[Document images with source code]

------------------------------

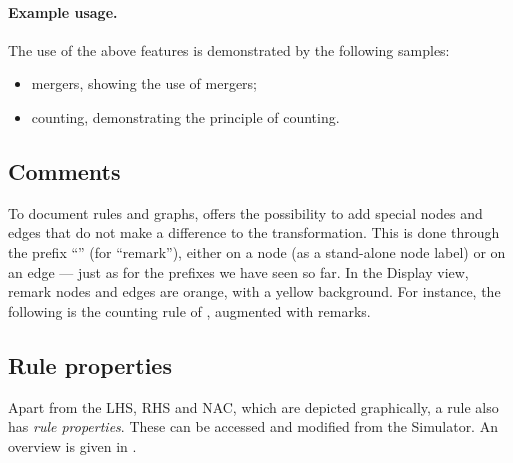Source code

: \paragraph{Example usage.}

The use of the above features is demonstrated by the following \GROOVE samples:
%
\begin{itemize}[noitemsep]
\item \textsf{mergers}, showing the use of mergers;
\item \textsf{counting}, demonstrating the principle of counting.
\end{itemize}

\subsection{Comments}

To document rules and graphs, \GROOVE offers the possibility to add special
nodes and edges that do not make a difference to the transformation. This is
done through the prefix ``\remP'' (for ``remark''), either on a node (as a
stand-alone node label) or on an edge --- just as for the prefixes we have seen
so far. In the Display view, remark nodes and edges are orange, with a yellow
background. For instance, the following is the counting rule of
, augmented with remarks.


\subsection{Rule properties}

Apart from the LHS, RHS and NAC, which are depicted graphically, a rule also
has \emph{rule properties}. These can be accessed and modified from the
Simulator. An overview is given in .

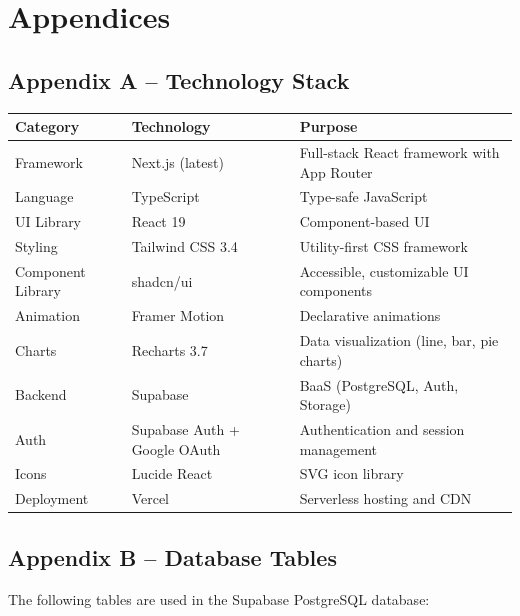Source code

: \documentclass[11pt,a4paper]{article}
\begin{document}
\section{Appendices}
\label{sec:appendices}

\subsection*{Appendix A -- Technology Stack}

\begin{table}[h!]
\centering
\small
\renewcommand{\arraystretch}{1.4}
\begin{tabular}{|p{3.5cm}|p{4cm}|p{5.5cm}|}
\hline
\textbf{Category} & \textbf{Technology} & \textbf{Purpose} \\ \hline
Framework & Next.js (latest) & Full-stack React framework with App Router \\ \hline
Language & TypeScript & Type-safe JavaScript \\ \hline
UI Library & React 19 & Component-based UI \\ \hline
Styling & Tailwind CSS 3.4 & Utility-first CSS framework \\ \hline
Component Library & shadcn/ui & Accessible, customizable UI components \\ \hline
Animation & Framer Motion & Declarative animations \\ \hline
Charts & Recharts 3.7 & Data visualization (line, bar, pie charts) \\ \hline
Backend & Supabase & BaaS (PostgreSQL, Auth, Storage) \\ \hline
Auth & Supabase Auth + Google OAuth & Authentication and session management \\ \hline
Icons & Lucide React & SVG icon library \\ \hline
Deployment & Vercel & Serverless hosting and CDN \\ \hline
\end{tabular}
\end{table}


\subsection*{Appendix B -- Database Tables}

The following tables are used in the Supabase PostgreSQL database:
\end{document}
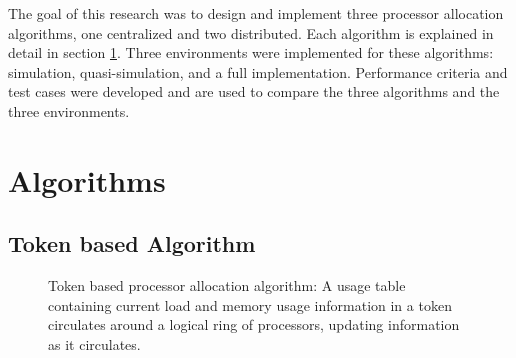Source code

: \documentclass{report}
\begin{document}
The goal of this research was to design and implement three processor
allocation algorithms, one centralized and two distributed.  Each algorithm
is explained in detail in section \ref{algorithms}.  Three environments were
implemented for these algorithms: simulation, quasi-simulation, and a full
implementation.  Performance criteria and test cases were developed and are
used to compare the three algorithms and the three environments.




\section{Algorithms}
\label{algorithms}


\subsection{Token based Algorithm}

\begin{figure}
	\resizebox{\textwidth}{!}
	{}
	\caption[Token based Algorithm]{Token based processor allocation
	algorithm: A usage table containing current load and memory usage
	information in a token circulates around a logical ring of
	processors, updating information as it circulates.}
	\label{fig:token}
\end{figure}
\end{document}
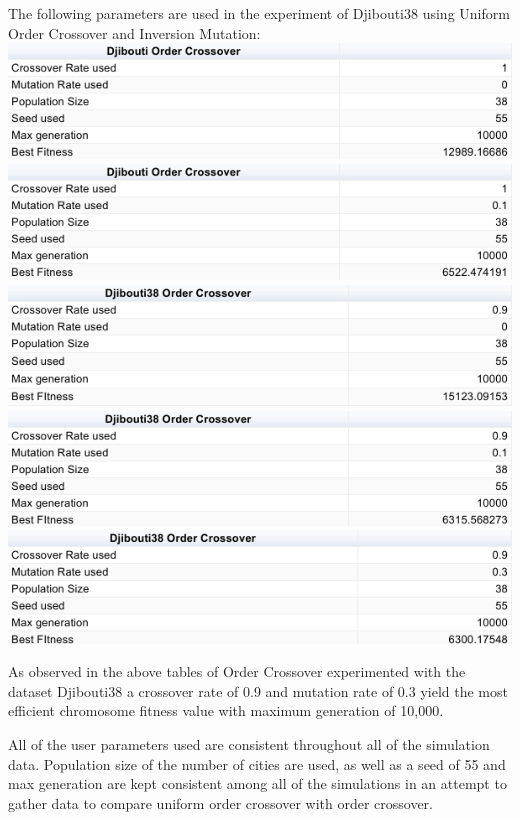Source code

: \documentclass[conference]{IEEEtran}
\begin{document}
The following parameters are used in the experiment of Djibouti38 using Uniform Order Crossover and Inversion Mutation:
\includegraphics[scale=0.42]{Djibouti38/OC/Djibouti38_OC_a)_table}
\includegraphics[scale=0.42]{Djibouti38/OC/Djibouti38_OC_b)_table}
\includegraphics[scale=0.42]{Djibouti38/OC/Djibouti38_OC_c)_table}
\includegraphics[scale=0.42]{Djibouti38/OC/Djibouti38_OC_d)_table}
\includegraphics[scale=0.42]{Djibouti38/OC/Djibouti38_OC_e)_table}

As observed in the above tables of Order Crossover experimented with the dataset Djibouti38 a crossover rate of 0.9 and mutation rate of 0.3 yield the most efficient chromosome fitness value with maximum generation of 10,000.

All of the user parameters used are consistent throughout all of the simulation data. Population size of the number of cities are used, as well as a seed of 55 and max generation are kept consistent among all of the simulations in an attempt to gather data to compare uniform order crossover with order crossover.
\end{document}
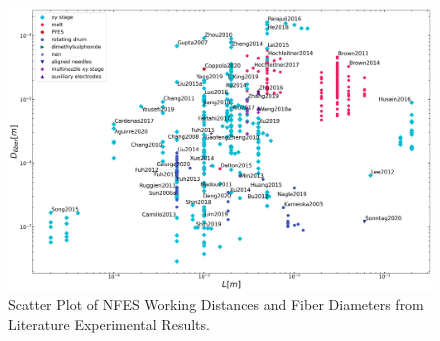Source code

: \begin{figure}[!th]
\centering
\includegraphics[width=\textwidth]{./Figures/plt_Lm_vs_Dfiberm.png}
\decoRule
\caption[Scatter Plot of NFES Working Distances and Fiber Diameters from Literature Experimental Results]{Scatter Plot of NFES Working Distances and Fiber Diameters from Literature Experimental Results. \cite{
  Yang2019,Fattahi2017,Shin2019,Wang2015,Parajuli2016,Zheng2010,Fuh2011,Dalton2015,
  Ru2014,Xue2014,Wang2017,Xu2014,Liu2013,Pan2014,Canton2014,Chakraborty2009,Gupta2007,
  He2018,Zhou2011,Chen2013,Williams2018,Choi2017,Pan2019,Lei2015,Lim2019,Park2020,
  Fuh2012,Flores2017,Chang2010,Xu2019,Zhang2019,Shin2018,Fuh2015,Nagle2019,Zheng2012,
  Kameoka2003a,Liu2014,E.King2019,Hochleitner2017,Madou2011,Jiang2018,Husain2016,
  ElectrospinTech2015,Brown2011,Kolan2018,Chang2011,Beachley2011,Camillo2013,Kameoka2003,
  Bu2012,Lee2012,Huang2015,Coppola2020,CisquellaSerra2019,Ruggieri2013,Hochleitner2014,
  Zhu2016,Brown2014,Chang2008,Sonntag2020,Kim2018,Deng2020,Han2019,George2020,Sun2006a,
  Pan2015,Shen2016,Strauss2019,Fuh2013,Sarkar2007,You2017,Wang2018a,Zheng2014,Song2015,
  GaofengZheng2010,Liu2015a,Min2013,Luo2016,Yousefi2019,Cardenas2017,Coppola2014}}
\label{fig:plt_Lm_vs_Dfiberm}
\end{figure}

------------------------------

# Exercise details
Keep to the lines above from the line with "Simulator. An overview is given in ." to the line with "Component Library &", and set down exactly those, inclusive, with nothing else and every picture left out.

# Reply to the task
Simulator. An overview is given in .

Source code

: \documentclass[11pt,a4paper]{article}
\begin{document}
\section{Appendices}
\label{sec:appendices}

\subsection*{Appendix A -- Technology Stack}

\begin{table}[h!]
\centering
\small
\renewcommand{\arraystretch}{1.4}
\begin{tabular}{|p{3.5cm}|p{4cm}|p{5.5cm}|}
\hline
\textbf{Category} & \textbf{Technology} & \textbf{Purpose} \\ \hline
Framework & Next.js (latest) & Full-stack React framework with App Router \\ \hline
Language & TypeScript & Type-safe JavaScript \\ \hline
UI Library & React 19 & Component-based UI \\ \hline
Styling & Tailwind CSS 3.4 & Utility-first CSS framework \\ \hline
Component Library & shadcn/ui & Accessible, customizable UI components \\ \hline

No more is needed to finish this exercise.